▶ [Instructions for the task] Select, from the data, each line where "HookZz" occurs.

▶ [Dataset entries]

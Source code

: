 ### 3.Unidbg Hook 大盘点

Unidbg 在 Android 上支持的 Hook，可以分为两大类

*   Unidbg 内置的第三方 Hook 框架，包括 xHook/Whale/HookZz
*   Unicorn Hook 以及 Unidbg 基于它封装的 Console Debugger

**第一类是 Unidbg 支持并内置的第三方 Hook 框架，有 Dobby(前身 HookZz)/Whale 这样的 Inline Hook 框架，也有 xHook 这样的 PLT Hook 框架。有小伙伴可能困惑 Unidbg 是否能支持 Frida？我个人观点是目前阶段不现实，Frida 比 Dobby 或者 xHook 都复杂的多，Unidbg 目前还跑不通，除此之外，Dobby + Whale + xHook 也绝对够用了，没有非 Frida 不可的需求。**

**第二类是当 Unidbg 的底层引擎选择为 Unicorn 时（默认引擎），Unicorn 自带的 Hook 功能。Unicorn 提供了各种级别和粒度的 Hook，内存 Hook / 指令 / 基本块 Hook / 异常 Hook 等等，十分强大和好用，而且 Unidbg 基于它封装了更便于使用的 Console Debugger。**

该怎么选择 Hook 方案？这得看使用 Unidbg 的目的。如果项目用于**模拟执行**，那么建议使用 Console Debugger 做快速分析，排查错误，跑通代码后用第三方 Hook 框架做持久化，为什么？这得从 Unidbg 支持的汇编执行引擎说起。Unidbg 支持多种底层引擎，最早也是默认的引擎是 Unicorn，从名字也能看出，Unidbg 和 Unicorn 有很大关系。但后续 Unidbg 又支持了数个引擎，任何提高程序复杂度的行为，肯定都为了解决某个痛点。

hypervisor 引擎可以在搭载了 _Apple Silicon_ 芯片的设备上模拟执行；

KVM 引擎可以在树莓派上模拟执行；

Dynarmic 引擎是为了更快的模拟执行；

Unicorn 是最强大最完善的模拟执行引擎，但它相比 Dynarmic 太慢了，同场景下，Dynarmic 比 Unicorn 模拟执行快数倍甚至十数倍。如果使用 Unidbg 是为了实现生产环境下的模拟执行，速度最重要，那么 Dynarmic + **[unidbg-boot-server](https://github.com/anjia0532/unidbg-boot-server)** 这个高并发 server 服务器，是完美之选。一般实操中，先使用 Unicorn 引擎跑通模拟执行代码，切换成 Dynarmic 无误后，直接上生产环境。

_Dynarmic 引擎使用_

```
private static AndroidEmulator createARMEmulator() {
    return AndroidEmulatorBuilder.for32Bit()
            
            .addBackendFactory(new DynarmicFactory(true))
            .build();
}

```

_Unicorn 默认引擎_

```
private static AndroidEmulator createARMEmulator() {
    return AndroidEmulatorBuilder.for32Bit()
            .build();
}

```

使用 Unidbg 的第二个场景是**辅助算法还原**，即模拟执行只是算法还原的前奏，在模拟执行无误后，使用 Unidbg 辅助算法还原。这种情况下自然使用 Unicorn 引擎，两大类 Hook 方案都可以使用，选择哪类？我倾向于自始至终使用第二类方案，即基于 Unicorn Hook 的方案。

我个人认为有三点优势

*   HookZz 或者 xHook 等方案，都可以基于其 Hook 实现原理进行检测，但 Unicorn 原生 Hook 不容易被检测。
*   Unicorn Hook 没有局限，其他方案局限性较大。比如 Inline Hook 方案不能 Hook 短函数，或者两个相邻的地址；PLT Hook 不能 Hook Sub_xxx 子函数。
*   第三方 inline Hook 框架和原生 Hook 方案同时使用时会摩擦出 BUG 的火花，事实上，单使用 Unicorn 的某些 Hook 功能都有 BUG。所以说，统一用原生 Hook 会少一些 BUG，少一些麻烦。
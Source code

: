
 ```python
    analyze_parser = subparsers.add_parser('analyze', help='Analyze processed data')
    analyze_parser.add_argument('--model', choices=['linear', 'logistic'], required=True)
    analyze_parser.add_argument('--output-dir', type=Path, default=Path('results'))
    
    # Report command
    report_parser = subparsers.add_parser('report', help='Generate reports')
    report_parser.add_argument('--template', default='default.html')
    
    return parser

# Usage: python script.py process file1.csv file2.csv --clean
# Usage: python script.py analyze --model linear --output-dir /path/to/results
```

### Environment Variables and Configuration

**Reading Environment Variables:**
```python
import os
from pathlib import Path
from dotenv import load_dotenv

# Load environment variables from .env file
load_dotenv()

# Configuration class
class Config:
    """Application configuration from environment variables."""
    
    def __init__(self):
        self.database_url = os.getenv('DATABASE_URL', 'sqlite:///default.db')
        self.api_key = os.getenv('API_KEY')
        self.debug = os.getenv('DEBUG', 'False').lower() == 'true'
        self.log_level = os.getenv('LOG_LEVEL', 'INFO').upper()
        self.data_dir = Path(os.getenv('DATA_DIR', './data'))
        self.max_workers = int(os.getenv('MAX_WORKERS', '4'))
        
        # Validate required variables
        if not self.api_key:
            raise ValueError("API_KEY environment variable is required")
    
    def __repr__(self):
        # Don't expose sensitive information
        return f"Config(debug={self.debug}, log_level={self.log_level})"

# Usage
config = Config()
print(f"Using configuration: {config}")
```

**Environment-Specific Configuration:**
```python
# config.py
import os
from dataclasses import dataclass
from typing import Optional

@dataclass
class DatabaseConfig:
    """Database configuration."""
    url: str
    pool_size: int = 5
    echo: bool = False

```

▶ [Output for this exercise]
*   Unidbg 内置的第三方 Hook 框架，包括 xHook/Whale/HookZz
**第一类是 Unidbg 支持并内置的第三方 Hook 框架，有 Dobby(前身 HookZz)/Whale 这样的 Inline Hook 框架，也有 xHook 这样的 PLT Hook 框架。有小伙伴可能困惑 Unidbg 是否能支持 Frida？我个人观点是目前阶段不现实，Frida 比 Dobby 或者 xHook 都复杂的多，Unidbg 目前还跑不通，除此之外，Dobby + Whale + xHook 也绝对够用了，没有非 Frida 不可的需求。**
*   HookZz 或者 xHook 等方案，都可以基于其 Hook 实现原理进行检测，但 Unicorn 原生 Hook 不容易被检测。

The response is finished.